Section: New Results
Aspect-oriented programming
Participants : Pascal Fradet [ contact person ] , Alain Girault.
The goal of Aspect-Oriented Programming (AOP ) is to isolate aspects (such as security, synchronization, or error handling) which cross-cut the program basic functionality and whose implementation usually yields tangled code. In AOP , such aspects are specified separately and integrated into the program by an automatic transformation process called weaving .
Although this paradigm has great practical potential, it still lacks formalization and undisciplined uses make reasoning on programs very difficult. Our work on AOP addresses these issues by studying foundational issues (semantics, analysis, verification) and by considering domain-specific aspects (availability or fault tolerance aspects) as formal properties.
Aspects preserving properties
Aspect Oriented Programming can arbitrarily distort the semantics of programs. In particular, weaving can invalidate crucial safety and liveness properties of the base program.
We have identified categories of aspects that preserve some classes of properties [7] , [27] . Our categories of aspects comprise, among others, observers, aborters, and confiners. Observers do not modify the base program's state and control-flow (e.g. , persistence, profiling, and debugging aspects). Aborters are observers which may also abort executions (e.g. , security aspects). Confiners only ensure that the executions remain in the set of reachable states of the base program (e.g. , optimization or fault-tolerance aspects).

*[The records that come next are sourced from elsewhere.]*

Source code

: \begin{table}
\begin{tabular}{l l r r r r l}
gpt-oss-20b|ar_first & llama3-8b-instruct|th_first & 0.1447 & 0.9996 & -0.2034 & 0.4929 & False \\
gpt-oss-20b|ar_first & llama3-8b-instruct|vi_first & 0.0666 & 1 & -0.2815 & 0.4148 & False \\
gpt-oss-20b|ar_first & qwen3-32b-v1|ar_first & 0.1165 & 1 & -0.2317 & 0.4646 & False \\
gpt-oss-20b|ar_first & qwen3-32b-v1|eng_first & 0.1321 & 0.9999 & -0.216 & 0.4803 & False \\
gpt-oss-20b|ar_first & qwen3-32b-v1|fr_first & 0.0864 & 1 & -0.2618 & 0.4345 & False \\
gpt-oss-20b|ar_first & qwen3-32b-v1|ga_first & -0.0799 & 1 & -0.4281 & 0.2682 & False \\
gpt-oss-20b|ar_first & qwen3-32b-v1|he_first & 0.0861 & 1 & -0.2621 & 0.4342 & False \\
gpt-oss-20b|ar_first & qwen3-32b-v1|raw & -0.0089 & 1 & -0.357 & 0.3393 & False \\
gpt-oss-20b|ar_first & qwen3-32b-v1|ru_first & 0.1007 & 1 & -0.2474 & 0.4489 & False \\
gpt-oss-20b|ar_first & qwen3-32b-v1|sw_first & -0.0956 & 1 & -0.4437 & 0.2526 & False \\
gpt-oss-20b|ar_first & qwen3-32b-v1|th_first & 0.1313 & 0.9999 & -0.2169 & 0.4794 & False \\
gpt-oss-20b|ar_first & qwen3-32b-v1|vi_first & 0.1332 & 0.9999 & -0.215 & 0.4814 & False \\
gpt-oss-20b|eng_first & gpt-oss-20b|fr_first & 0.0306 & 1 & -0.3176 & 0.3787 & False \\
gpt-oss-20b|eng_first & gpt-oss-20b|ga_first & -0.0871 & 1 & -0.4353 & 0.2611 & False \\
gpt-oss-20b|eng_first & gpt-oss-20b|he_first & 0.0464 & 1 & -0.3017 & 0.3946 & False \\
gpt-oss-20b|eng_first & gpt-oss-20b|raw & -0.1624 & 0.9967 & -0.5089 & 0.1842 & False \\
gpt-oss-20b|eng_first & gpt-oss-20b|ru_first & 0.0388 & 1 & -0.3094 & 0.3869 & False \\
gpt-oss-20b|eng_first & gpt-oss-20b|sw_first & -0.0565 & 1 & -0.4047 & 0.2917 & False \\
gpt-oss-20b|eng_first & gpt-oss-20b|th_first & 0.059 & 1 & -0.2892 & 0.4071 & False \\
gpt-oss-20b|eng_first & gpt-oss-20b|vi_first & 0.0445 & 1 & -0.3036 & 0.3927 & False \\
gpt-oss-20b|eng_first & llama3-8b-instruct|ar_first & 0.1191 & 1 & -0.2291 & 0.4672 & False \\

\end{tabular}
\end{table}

These categories are defined formally based on a language independent abstract semantic framework. The classes of properties are defined as subsets of LTL for deterministic programs and CTL* for non-deterministic ones. We have formally proved that, for any program, the weaving of any aspect in a category preserves any property in the related class.
In a second step, we have designed for each aspect category a specialized aspect language which ensures that any aspect written in that language belongs to the corresponding category [7] , [27] . These languages preserve the corresponding classes of properties by construction. The aspect languages share the same expressive pointcut language and are designed w.r.t. a common imperative base language.
This work was the central topic of Simplice Djoko Djoko's PhD thesis, which has been defended in June 2009. It is conducted in collaboration with Rémi Douence from the Ascola Inria team at École des Mines de Nantes.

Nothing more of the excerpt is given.